というわけで、「おいしい」がかつて女房言葉だったことから、対照的に「うまい」が男性言葉に位置づけられたのでしょう。もちろん古語の「うまし」はそんなぞんざいな言葉ではありませんでした。という以上に、「うまし」は「いし」よりずっとずっと古い言葉でした。既に『万葉集』に「飯食(いひは)めどうまくもあらず」(3857番)と出ているからです。

ただし食べ物の用例は意外に少なく、『万葉集』にはこの一例だけしか見当たりません。それとは別に「うま酒」という用例があって、しかも「うま酒の」は「三輪」「三室」にかかる枕詞となっています。この言葉が背景にあることで、「うまい」は酒を修飾する時によく用いられるのです。

それに対して「いし」が庶民化したのは、「いしい酒でおりゃる」(狂言「比丘貞」)まで時代が下ります(これも酒に用いられています)。ここからいえることは、「いし」が一般化するまでの間、「うまし」だけしか使われなかった長い時代があったということです。

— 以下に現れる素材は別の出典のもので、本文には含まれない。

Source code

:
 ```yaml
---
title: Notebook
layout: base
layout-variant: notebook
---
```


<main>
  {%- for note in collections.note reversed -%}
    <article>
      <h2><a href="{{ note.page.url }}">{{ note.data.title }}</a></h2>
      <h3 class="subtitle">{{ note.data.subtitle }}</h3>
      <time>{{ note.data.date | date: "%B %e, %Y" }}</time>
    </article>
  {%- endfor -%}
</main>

ついでながら「おいしい」という言葉は、原則として食べ物にしか使いません。もっとも最近は、「おいしい話」などと比喩的にも使われていますが、それは先に「うまい話」という言い方があって、それに引きずられてできた表現のようです。ということで、「うまい」には、古くから食べ物以外にも複数の意味がありました。例えば上手の意味もあるし、物事がスムーズに進む時にも使います。その一つが「うまい話には気をつけろ」だったのです。

私は現在奈良に住んでいますが、JR東海は2006年から奈良観光のキャンペーンに、「うまし、うるわし、奈良」を使っています。この「うまし」は「すばらしい・美しい・良い」といった意味です。よく知られているのは『万葉集』の、「うまし国ぞ蜻蛉島大和の国は」(2番)です。これは舒明天皇が天の香具山に登って国見をした際に詠まれた国褒めの歌です。おそらくこれが食べ物にも使われるようになったのでしょう。

最近は男性でも「おいしい」というし、女性でも「うまい」を口にしているので、だんだんその違いがわかりにくくなってきているようですが、「うまい」にはこんなに長い歴史があったのです。

※所属・役職は掲載時のものです。